Now that’s irrational.

But it’s also the attachment. Those women are part of the new vanguard of sports fans that are already being targeted as future revenue streams. They are the ones who are buying San Francisco Valkyries shirts even though the Valkyries have no actual players whose identities are yet available to be stolen.

In a more sensibly run society, all this would be a symptom of incipient derangement, and a reason to call the real estate agent to start nailing up signs. But we are cool with all of it because years of precedent have made the whole thing part of who and what we are. Well, all of who and what you jersey-wearing people are. Personally, I limit sporting fashion to only defunct teams who can no longer hurt me in that special way. Today’s ensemble includes a Winnipeg Jets T-shirt, and not the current Winnipeg Jets who used to be the Atlanta Thrashers but the ones who predated those Jets, later became the Arizona Coyotes and are now the Utah Fightin’ WTFs. Crucially, it is a T-shirt, not a jersey, so there are no illusions to greatness that never was and never could be. It’s irrational and it is an attachment but it is an attachment to a graveyard, which is weirder in many ways, but it is at least easier on the ATM.

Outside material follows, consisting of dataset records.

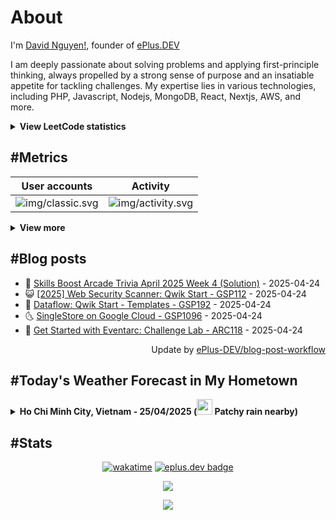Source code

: # About

I'm [David Nguyen!](https://github.com/hoangsvit), founder of [ePlus.DEV](https://eplus.dev)

I am deeply passionate about solving problems and applying first-principle thinking, always propelled by a strong sense
of purpose and an insatiable appetite for tackling challenges. My expertise lies in various technologies, including PHP,
Javascript, Nodejs, MongoDB, React, Nextjs, AWS, and more.

<details>
  <summary><b>View LeetCode statistics</b></summary>

  <p align="center">
    <img alt="img/leetcode.svg" src="https://metrics.eplus.dev/img/leetcode.svg">
  </p>
</details>

## #Metrics

| User accounts | Activity |
| ------------- | ------------- |
| ![img/classic.svg](https://metrics.eplus.dev/img/classic.svg) | ![img/activity.svg](https://metrics.eplus.dev/img/activity.svg) |

<details>
  <summary><b>View more</b></summary>

  | Wakatime | Languages |
  | ------------- | ------------- |
  | ![img/wakatime.svg](https://metrics.eplus.dev/img/wakatime.svg) | ![img/languages.svg](https://metrics.eplus.dev/img/languages.svg) |

  | Achievements | Followers |
  | ------------- | ------------- |
  | ![img/achievements.compact.svg](https://metrics.eplus.dev/img/achievements.compact.svg) | ![img/people.followers.svg](https://metrics.eplus.dev/img/people.followers.svg) |
</details>

## #Blog posts
- 🧰 [Skills Boost Arcade Trivia April 2025 Week 4 &lpar;Solution&rpar;](https://eplus.dev/skills-boost-arcade-trivia-april-2025-week-4-solution) - 2025-04-24 
- 😺 [[2025] Web Security Scanner: Qwik Start - GSP112](https://eplus.dev/2025-web-security-scanner-qwik-start-gsp112) - 2025-04-24 
- 🗽 [Dataflow: Qwik Start - Templates - GSP192](https://eplus.dev/dataflow-qwik-start-templates-gsp192) - 2025-04-24 
- 🌜 [SingleStore on Google Cloud - GSP1096](https://eplus.dev/singlestore-on-google-cloud-gsp1096) - 2025-04-24 
- 📝 [Get Started with Eventarc: Challenge Lab - ARC118](https://eplus.dev/get-started-with-eventarc-challenge-lab-arc118) - 2025-04-24 

<div align="right">
  Update by <a target="_blank"
    href="https://github.com/ePlus-DEV/blog-post-workflow">ePlus-DEV/blog-post-workflow</a>
</div>

## #Today's Weather Forecast in My Hometown



<details>
  <summary><b>Ho Chi Minh City, Vietnam - 25/04/2025 (<img src="https://cdn.weatherapi.com/weather/64x64/day/176.png" width="25" /> Patchy rain nearby)</b></summary>


<table>
    <tr>
        <th>Hour</th>
        <td>00:00</td><td>01:00</td><td>02:00</td><td>03:00</td><td>04:00</td><td>05:00</td><td>06:00</td><td>07:00</td><td>08:00</td><td>09:00</td><td>10:00</td><td>11:00</td><td>12:00</td><td>13:00</td><td>14:00</td><td>15:00</td><td>16:00</td><td>17:00</td><td>18:00</td><td>19:00</td><td>20:00</td><td>21:00</td><td>22:00</td><td>23:00</td>
    </tr>
    <tr>
        <th>Weather</th>
        <td><img src="https://cdn.weatherapi.com/weather/64x64/night/113.png"></img></td><td><img src="https://cdn.weatherapi.com/weather/64x64/night/176.png"></img></td><td><img src="https://cdn.weatherapi.com/weather/64x64/night/113.png"></img></td><td><img src="https://cdn.weatherapi.com/weather/64x64/night/113.png"></img></td><td><img src="https://cdn.weatherapi.com/weather/64x64/night/113.png"></img></td><td><img src="https://cdn.weatherapi.com/weather/64x64/night/116.png"></img></td><td><img src="https://cdn.weatherapi.com/weather/64x64/day/113.png"></img></td><td><img src="https://cdn.weatherapi.com/weather/64x64/day/113.png"></img></td><td><img src="https://cdn.weatherapi.com/weather/64x64/day/116.png"></img></td><td><img src="https://cdn.weatherapi.com/weather/64x64/day/116.png"></img></td><td><img src="https://cdn.weatherapi.com/weather/64x64/day/116.png"></img></td><td><img src="https://cdn.weatherapi.com/weather/64x64/day/116.png"></img></td><td><img src="https://cdn.weatherapi.com/weather/64x64/day/263.png"></img></td><td><img src="https://cdn.weatherapi.com/weather/64x64/day/353.png"></img></td><td><img src="https://cdn.weatherapi.com/weather/64x64/day/176.png"></img></td><td><img src="https://cdn.weatherapi.com/weather/64x64/day/113.png"></img></td><td><img src="https://cdn.weatherapi.com/weather/64x64/day/113.png"></img></td><td><img src="https://cdn.weatherapi.com/weather/64x64/day/113.png"></img></td><td><img src="https://cdn.weatherapi.com/weather/64x64/day/113.png"></img></td><td><img src="https://cdn.weatherapi.com/weather/64x64/night/176.png"></img></td><td><img src="https://cdn.weatherapi.com/weather/64x64/night/176.png"></img></td><td><img src="https://cdn.weatherapi.com/weather/64x64/night/113.png"></img></td><td><img src="https://cdn.weatherapi.com/weather/64x64/night/113.png"></img></td><td><img src="https://cdn.weatherapi.com/weather/64x64/night/116.png"></img></td>
    </tr>
    <tr>
        <th>Condition</th>
        <td width="200px">Clear </td><td width="200px">Patchy rain nearby</td><td width="200px">Clear </td><td width="200px">Clear </td><td width="200px">Clear </td><td width="200px">Partly Cloudy </td><td width="200px">Sunny</td><td width="200px">Sunny</td><td width="200px">Partly Cloudy </td><td width="200px">Partly Cloudy </td><td width="200px">Partly Cloudy </td><td width="200px">Partly Cloudy </td><td width="200px">Patchy light drizzle</td><td width="200px">Light rain shower</td><td width="200px">Patchy rain nearby</td><td width="200px">Sunny</td><td width="200px">Sunny</td><td width="200px">Sunny</td><td width="200px">Sunny</td><td width="200px">Patchy rain nearby</td><td width="200px">Patchy rain nearby</td><td width="200px">Clear </td><td width="200px">Clear </td><td width="200px">Partly Cloudy </td>
    </tr>
    <tr>
        <th>Temperature</th>
        <td>27.9 °C</td><td>27.7 °C</td><td>27.5 °C</td><td>27.2 °C</td><td>27.1 °C</td><td>26.9 °C</td><td>27 °C</td><td>28.4 °C</td><td>30.5 °C</td><td>32.7 °C</td><td>34.9 °C</td><td>36.7 °C</td><td>36.7 °C</td><td>35.6 °C</td><td>34.6 °C</td><td>36.2 °C</td><td>36.5 °C</td><td>34.9 °C</td><td>31.8 °C</td><td>29.9 °C</td><td>29.3 °C</td><td>30.2 °C</td><td>29 °C</td><td>28.8 °C</td>
    </tr>
    <tr>
        <th>Wind</th>
        <td>10.8 kph</td><td>8.3 kph</td><td>8.3 kph</td><td>7.9 kph</td><td>6.8 kph</td><td>7.2 kph</td><td>6.8 kph</td><td>7.6 kph</td><td>7.6 kph</td><td>6.1 kph</td><td>5.4 kph</td><td>4.7 kph</td><td>6.1 kph</td><td>15.1 kph</td><td>16.2 kph</td><td>12.2 kph</td><td>14.4 kph</td><td>17.6 kph</td><td>21.2 kph</td><td>21.2 kph</td><td>18 kph</td><td>16.6 kph</td><td>15.8 kph</td><td>15.8 kph</td>
    </tr>
</table>


<div align="right">
  Updated at: 2025-04-25T14:58:24Z - by <a target="_blank"
    href="https://github.com/ePlus-DEV/weather-forecast">ePlus-DEV/weather-forecast</a>
</div>
</details>


## #Stats
<div align="center">

[![wakatime](https://wakatime.com/badge/user/e0aaeeb0-6b00-4a68-93a3-146329e5281e.svg)](https://wakatime.com/@e0aaeeb0-6b00-4a68-93a3-146329e5281e) [![eplus.dev badge](https://user-badge.eplus.dev/vietnam/hoangsvit.svg)](https://user-badge.eplus.dev/vietnam/hoangsvit)

![](https://komarev.com/ghpvc/?username=hoangsvit&style=for-the-badge)

[![](https://s11.flagcounter.com/count/1xO8/bg_FFFFFF/txt_000000/border_CCCCCC/columns_2/maxflags_10/viewers_3/labels_1/pageviews_1/flags_1/percent_0/)](https://s11.flagcounter.com/more/1xO8/)
</div>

Plaça Sant Jaume is back to its more sedate state now, and only in part because there’s a taxi strike in Barcelona and the town is significantly more pedestrian in nature. The Barca Femeni season is now four days gone and just dustbin fodder while their fans try to sort out their opinions of next season, starting with the successor to head coach Jonatan Giráldez, who left to become the coach of the NWSL Washington Spirit. It’s hard to win more than everything, but that’s the new bar to get the sea of jersey-wearing fans back to the square that made Sunday an irrational attachment worth remembering for them all.

And speaking of which: you can pick up a Spirit jersey here for only $94.99. Irrational or no, the hustle never ends.